Starbuck was nodding soberly. "You sure have been carrying a back-load all these weeks, John, never knowing what minute was going to be the next. Now I know what you meant when you hinted around about this Miss Rich-pastures. She knows you and she could give you away if she wanted to. Has she done it, John?"

"No; but her father has. Kinzie sent one of his clerks out to the Topaz to hunt up the old man. Kinzie hasn't done anything, himself, I guess; Miss Richlander told me that much; but Stanton has got hold of the end of the thread, and, while I don't know it definitely, it is practically certain he has sent a wire. If the Brewster police are not looking for me at this moment, they will be shortly. That brings us back to this High Line knock-out. As the matter stands, I'm the one man in our outfit who has absolutely nothing to lose. I am an officer of the company, and no legal notice has been served upon me. Can you fill out the remainder of the order?"

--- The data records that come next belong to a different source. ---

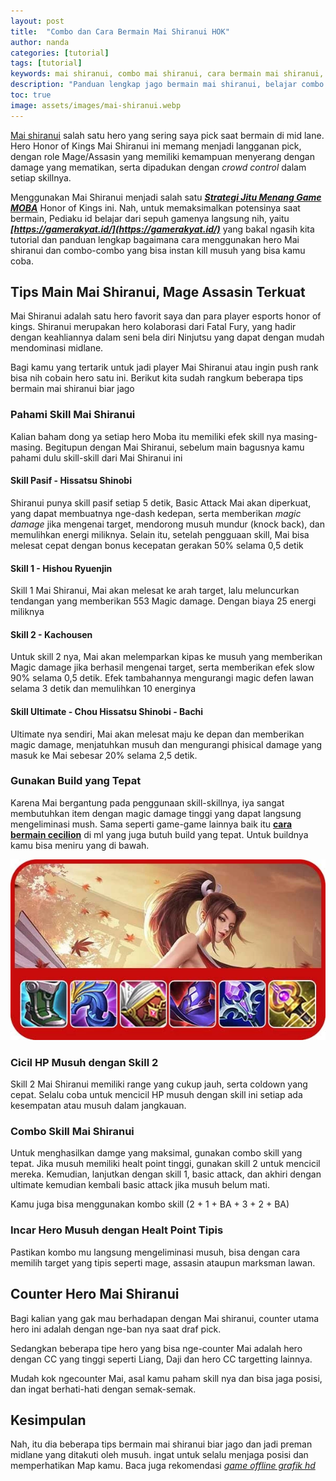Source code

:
 ```yaml
---
layout: post
title:  "Combo dan Cara Bermain Mai Shiranui HOK"
author: nanda
categories: [tutorial]
tags: [tutorial]
keywords: mai shiranui, combo mai shiranui, cara bermain mai shiranui, mai shiranui hok, honor of kings
description: "Panduan lengkap jago bermain mai shiranui, belajar combo yang kuat agar jago auto jadi preman mid lane"
toc: true
image: assets/images/mai-shiranui.webp
---
```

[Mai shiranui](https://pediaku.id/combo-cara-bermain-mai-shiranui/) salah satu hero yang sering saya pick saat bermain di mid lane. Hero Honor of Kings Mai Shiranui ini memang menjadi langganan pick, dengan role Mage/Assasin yang memiliki kemampuan menyerang dengan damage yang mematikan, serta dipadukan dengan *crowd control* dalam setiap skillnya. 

Menggunakan Mai Shiranui menjadi salah satu ***[Strategi Jitu Menang Game MOBA](https://gamerakyat.id/tips/strategi-jitu-menang-game-moba-panduan-untuk-pemain-pemula-dan-menengah/)*** Honor of Kings ini. Nah, untuk memaksimalkan potensinya saat bermain, Pediaku id belajar dari sepuh gamenya langsung nih, yaitu ***[https://gamerakyat.id/](https://gamerakyat.id/)*** yang bakal ngasih kita tutorial dan panduan lengkap bagaimana cara menggunakan hero Mai shiranui dan combo-combo yang bisa instan kill musuh yang bisa kamu coba.

## Tips Main Mai Shiranui, Mage Assasin Terkuat
Mai Shiranui adalah satu hero favorit saya dan para player esports honor of kings. Shiranui merupakan hero kolaborasi dari Fatal Fury, yang hadir dengan keahliannya dalam seni bela diri Ninjutsu yang dapat dengan mudah mendominasi midlane.

Bagi kamu yang tertarik untuk jadi player Mai Shiranui atau ingin push rank bisa nih cobain hero satu ini. Berikut kita sudah rangkum beberapa tips bermain mai shiranui biar jago

### Pahami Skill Mai Shiranui
Kalian baham dong ya setiap hero Moba itu memiliki efek skill nya masing-masing. Begitupun dengan Mai Shiranui, sebelum main bagusnya kamu pahami dulu skill-skill dari Mai Shiranui ini
#### Skill Pasif - Hissatsu Shinobi
Shiranui punya skill pasif setiap 5 detik, Basic Attack Mai akan diperkuat, yang dapat membuatnya nge-dash kedepan, serta memberikan *magic damage* jika mengenai target, mendorong musuh mundur (knock back), dan memulihkan energi miliknya. Selain itu, setelah pengguaan skill, Mai bisa melesat cepat dengan bonus kecepatan gerakan 50% selama 0,5 detik
#### Skill 1 - Hishou Ryuenjin
Skill 1 Mai Shiranui, Mai akan melesat ke arah target, lalu meluncurkan tendangan yang memberikan 553 Magic damage. Dengan biaya 25 energi miliknya

#### Skill 2 - Kachousen
Untuk skill 2 nya, Mai akan melemparkan kipas ke musuh yang memberikan Magic damage jika berhasil mengenai target, serta memberikan efek slow 90% selama 0,5 detik. Efek tambahannya mengurangi magic defen lawan selama 3 detik dan memulihkan 10 energinya

#### Skill Ultimate - Chou Hissatsu Shinobi - Bachi
Ultimate nya sendiri, Mai akan melesat maju ke depan dan memberikan magic damage, menjatuhkan musuh dan mengurangi phisical damage yang masuk ke Mai sebesar 20% selama 2,5 detik.

### Gunakan Build yang Tepat
Karena Mai bergantung pada penggunaan skill-skillnya, iya sangat membutuhkan item dengan magic damage tinggi yang dapat langsung mengeliminasi mush. Sama seperti game-game lainnya baik itu **[cara bermain cecilion](https://pediaku.id/menggunakan-cecilion-mage/)** di ml yang juga butuh build yang tepat. Untuk buildnya kamu bisa meniru yang di bawah.

![item mai](/assets/images/item-mai.png)

### Cicil HP Musuh dengan Skill 2
Skill 2 Mai Shiranui memiliki range yang cukup jauh, serta coldown yang cepat. Selalu coba untuk mencicil HP musuh dengan skill ini setiap ada kesempatan atau musuh dalam jangkauan.

### Combo Skill Mai Shiranui
Untuk menghasilkan damge yang maksimal, gunakan combo skill yang tepat. Jika musuh memiliki healt point tinggi, gunakan skill 2 untuk mencicil mereka. Kemudian, lanjutkan dengan skill 1, basic attack, dan akhiri dengan ultimate kemudian kembali basic attack jika musuh belum mati.

Kamu juga bisa menggunakan kombo skill (2 + 1 + BA + 3 + 2 + BA)

### Incar Hero Musuh dengan Healt Point Tipis
Pastikan kombo mu langsung mengeliminasi musuh, bisa dengan cara memilih target yang tipis seperti mage, assasin ataupun marksman lawan.

## Counter Hero Mai Shiranui
Bagi kalian yang gak mau berhadapan dengan Mai shiranui, counter utama hero ini adalah dengan nge-ban nya saat draf pick.

Sedangkan beberapa tipe hero yang bisa nge-counter Mai adalah hero dengan CC yang tinggi seperti Liang, Daji dan hero CC targetting lainnya. 

Mudah kok ngecounter Mai, asal kamu paham skill nya dan bisa jaga posisi, dan ingat berhati-hati dengan semak-semak.

## Kesimpulan
Nah, itu dia beberapa tips bermain mai shiranui biar jago dan jadi preman midlane yang ditakuti oleh musuh. ingat untuk selalu menjaga posisi dan memperhatikan Map kamu. Baca juga rekomendasi *[game offline grafik hd](https://pediaku.id/game-ultra-realistis-offline/)*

"No, I'll be switched if I can!"

"Then I'll fill it for you. So far as I know—legally, you understand—this raid has never been authorized by the courts; at least, that is what I'm going to assume until the proper papers have been served on me. Therefore I am free to strike one final blow for the colonel and his friends, and I'm going to do it, if I can dodge the police long enough to get action."

Starbuck's tilting chair righted itself with a crash.

"You've thought it all out?—just how to go at it?"

"Every move; and every one of them a straight bid for a second penitentiary sentence."

"All right," said the mine owner briefly. "Count me in."

"For information only," was the brusque reply. "You have a stake in the country and a good name to maintain. I have nothing. But you can tell me a few things. Are our workmen still on the ground?"

"Yes. Ginty said there were only a few stragglers who came to town with him. Most of the two shifts are staying on to get their pay—or until they find out that they aren't going to get it."